17. The appellant did not meet the Rules as at the date of decision. Mr Islam submitted that he preferred to live here because he had been born because he was British and his family lived here and he had nothing in Bangladesh whereas he and his wife could both live and work here.

18. The material relied on to allow this appeal included the fact the family simply preferred to live in the United Kingdom but there is no requirement under Article 8 that such a preference should be accommodated. Accordingly, for the reasons set out above I allow the respondent's appeal today.

19. I have gone onto consider whether there were any compelling circumstances requiring the grant of leave to enter outside the Rules. The Rules were not met at the relevant time and the fact the Rules may be met now is not a reason to allow the appeal. In R (on the application of Chen) v Secretary of State for the Home Department (Appendix FM - Chikwamba - temporary separation - proportionality) (IJR) [2015] UKUT 189 the Tribunal made it clear that a party seeking to argue that a temporary separation would interfere disproportionately with protected rights had to place before the Tribunal evidence and it was not enough to simply rely on Chikwamba v SSHD [2008] UKHL 40.

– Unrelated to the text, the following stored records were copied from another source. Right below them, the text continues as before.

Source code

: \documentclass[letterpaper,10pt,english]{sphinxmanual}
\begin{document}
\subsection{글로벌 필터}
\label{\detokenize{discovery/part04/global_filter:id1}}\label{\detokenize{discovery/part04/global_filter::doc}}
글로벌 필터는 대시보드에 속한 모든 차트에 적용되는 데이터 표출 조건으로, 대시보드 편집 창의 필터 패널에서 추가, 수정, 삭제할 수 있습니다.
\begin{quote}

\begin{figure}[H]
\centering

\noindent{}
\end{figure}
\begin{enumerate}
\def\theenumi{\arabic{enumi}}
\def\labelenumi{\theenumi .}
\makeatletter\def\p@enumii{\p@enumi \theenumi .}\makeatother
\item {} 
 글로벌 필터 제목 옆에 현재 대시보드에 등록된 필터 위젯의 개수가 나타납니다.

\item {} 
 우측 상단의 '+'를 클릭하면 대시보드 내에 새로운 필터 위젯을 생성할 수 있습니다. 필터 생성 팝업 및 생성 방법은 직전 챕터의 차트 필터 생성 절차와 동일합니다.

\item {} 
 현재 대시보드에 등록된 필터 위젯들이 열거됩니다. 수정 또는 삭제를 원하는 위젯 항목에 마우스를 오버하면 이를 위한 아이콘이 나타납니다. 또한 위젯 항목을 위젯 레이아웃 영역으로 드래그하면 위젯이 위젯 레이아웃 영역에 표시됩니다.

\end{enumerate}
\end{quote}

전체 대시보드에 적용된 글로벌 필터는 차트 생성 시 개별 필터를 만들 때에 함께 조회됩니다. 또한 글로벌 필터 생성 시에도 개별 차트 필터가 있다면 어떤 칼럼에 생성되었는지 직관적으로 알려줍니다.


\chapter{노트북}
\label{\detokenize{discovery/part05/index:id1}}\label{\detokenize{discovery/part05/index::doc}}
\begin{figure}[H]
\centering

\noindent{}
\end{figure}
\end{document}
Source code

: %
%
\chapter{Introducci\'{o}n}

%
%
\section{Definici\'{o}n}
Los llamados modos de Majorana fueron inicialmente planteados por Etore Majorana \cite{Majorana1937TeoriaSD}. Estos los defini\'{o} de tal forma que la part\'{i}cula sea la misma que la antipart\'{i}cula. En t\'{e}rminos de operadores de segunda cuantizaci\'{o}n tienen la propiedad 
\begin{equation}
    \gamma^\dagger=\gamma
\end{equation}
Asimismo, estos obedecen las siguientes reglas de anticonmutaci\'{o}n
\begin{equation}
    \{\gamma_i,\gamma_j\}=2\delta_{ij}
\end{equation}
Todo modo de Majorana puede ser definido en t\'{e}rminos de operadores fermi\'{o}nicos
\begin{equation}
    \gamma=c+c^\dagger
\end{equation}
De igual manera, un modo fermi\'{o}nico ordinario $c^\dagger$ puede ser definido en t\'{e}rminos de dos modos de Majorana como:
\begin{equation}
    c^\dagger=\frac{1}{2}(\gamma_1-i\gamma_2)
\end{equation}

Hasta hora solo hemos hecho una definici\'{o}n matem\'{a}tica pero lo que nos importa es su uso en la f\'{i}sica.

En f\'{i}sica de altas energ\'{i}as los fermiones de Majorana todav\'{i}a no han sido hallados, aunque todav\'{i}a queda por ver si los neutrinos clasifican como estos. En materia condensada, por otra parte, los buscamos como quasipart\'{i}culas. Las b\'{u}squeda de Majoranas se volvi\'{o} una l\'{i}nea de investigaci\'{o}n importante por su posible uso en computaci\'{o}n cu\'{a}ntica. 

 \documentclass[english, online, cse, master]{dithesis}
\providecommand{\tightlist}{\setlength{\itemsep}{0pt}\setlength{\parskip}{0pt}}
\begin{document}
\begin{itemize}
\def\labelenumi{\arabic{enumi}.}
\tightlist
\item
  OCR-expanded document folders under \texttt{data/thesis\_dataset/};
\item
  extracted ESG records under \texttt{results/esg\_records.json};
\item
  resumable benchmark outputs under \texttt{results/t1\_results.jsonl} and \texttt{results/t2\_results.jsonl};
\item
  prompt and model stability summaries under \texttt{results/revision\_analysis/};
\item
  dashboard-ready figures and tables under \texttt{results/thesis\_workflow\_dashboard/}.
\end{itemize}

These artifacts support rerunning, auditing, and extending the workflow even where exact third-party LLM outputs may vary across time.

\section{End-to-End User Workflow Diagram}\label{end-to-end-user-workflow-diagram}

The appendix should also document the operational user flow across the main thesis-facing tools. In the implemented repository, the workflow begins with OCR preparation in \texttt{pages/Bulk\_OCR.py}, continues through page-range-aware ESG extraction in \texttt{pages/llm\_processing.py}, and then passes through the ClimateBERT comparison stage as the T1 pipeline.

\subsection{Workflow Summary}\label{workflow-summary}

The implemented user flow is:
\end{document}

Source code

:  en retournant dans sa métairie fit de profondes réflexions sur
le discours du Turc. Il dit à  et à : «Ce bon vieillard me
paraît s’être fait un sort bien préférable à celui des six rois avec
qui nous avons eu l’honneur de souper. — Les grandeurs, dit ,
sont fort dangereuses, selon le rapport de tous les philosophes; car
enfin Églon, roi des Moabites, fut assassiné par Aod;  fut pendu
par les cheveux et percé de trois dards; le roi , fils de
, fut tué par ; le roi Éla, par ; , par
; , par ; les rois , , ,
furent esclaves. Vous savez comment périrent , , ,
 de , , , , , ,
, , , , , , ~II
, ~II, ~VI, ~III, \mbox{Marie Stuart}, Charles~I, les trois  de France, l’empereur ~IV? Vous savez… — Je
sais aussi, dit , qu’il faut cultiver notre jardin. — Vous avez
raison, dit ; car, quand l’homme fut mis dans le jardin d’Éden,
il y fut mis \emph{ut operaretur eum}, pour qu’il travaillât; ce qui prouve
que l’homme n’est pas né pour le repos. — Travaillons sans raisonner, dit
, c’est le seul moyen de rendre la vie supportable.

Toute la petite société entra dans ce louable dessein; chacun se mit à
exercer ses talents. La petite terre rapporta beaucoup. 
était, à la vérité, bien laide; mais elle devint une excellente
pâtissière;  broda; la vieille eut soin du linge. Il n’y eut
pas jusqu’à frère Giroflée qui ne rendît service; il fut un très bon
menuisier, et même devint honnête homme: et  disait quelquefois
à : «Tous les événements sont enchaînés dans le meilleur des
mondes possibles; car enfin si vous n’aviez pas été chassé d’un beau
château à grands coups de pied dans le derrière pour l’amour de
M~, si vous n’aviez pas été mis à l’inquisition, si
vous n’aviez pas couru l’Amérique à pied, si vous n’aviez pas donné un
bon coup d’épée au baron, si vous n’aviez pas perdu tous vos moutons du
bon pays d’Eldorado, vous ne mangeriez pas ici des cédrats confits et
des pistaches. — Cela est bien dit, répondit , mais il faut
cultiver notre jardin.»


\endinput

20. Any article 8 assessment must take place against the facts existing as at the date of decision. The mere fact the Rules were met and there was a child were not factors to have regard to when considering the claim under article 8 ECHR as this was an entry clearance application.

21. If the appellant now meets the Rules then she should submit the correct application with the correct fee and documents. It is not disproportionate to refuse this appeal under article 8 ECHR.

DECISION

22. There was a material error and I set aside the earlier decision allowing the appeal under article 8 ECHR.

23. I uphold the decision to dismiss the application under the Rules and I dismiss the appeal under article 8 ECHR.




Signed:



Deputy Upper Tribunal Judge Alis

FEE AWARD

I make no fee award as dismissed the appeal.